▸ Data excerpts:
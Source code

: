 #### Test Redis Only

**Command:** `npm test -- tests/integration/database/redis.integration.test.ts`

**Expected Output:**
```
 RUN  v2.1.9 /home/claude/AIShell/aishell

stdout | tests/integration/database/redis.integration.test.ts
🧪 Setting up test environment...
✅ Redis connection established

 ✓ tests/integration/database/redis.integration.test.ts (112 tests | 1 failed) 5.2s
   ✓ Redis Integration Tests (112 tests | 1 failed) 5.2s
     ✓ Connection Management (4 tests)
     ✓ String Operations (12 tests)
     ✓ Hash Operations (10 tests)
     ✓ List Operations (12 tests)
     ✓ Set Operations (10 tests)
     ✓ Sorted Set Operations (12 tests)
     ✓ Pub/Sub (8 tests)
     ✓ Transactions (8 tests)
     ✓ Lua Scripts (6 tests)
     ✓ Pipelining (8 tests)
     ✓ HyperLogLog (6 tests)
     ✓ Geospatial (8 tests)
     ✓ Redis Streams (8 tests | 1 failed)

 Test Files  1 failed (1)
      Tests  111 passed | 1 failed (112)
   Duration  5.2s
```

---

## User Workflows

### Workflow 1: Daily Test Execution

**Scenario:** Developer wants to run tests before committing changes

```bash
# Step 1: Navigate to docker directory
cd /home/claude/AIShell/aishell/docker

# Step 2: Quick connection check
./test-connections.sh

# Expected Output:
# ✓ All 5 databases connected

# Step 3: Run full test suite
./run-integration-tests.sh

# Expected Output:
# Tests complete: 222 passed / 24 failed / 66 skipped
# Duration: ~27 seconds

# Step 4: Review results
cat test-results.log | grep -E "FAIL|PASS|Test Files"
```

▸ Description of the task: What lines above contain the word "results"? Please copy each one.

▸ Solved exercise:
# Step 4: Review results
cat test-results.log | grep -E "FAIL|PASS|Test Files"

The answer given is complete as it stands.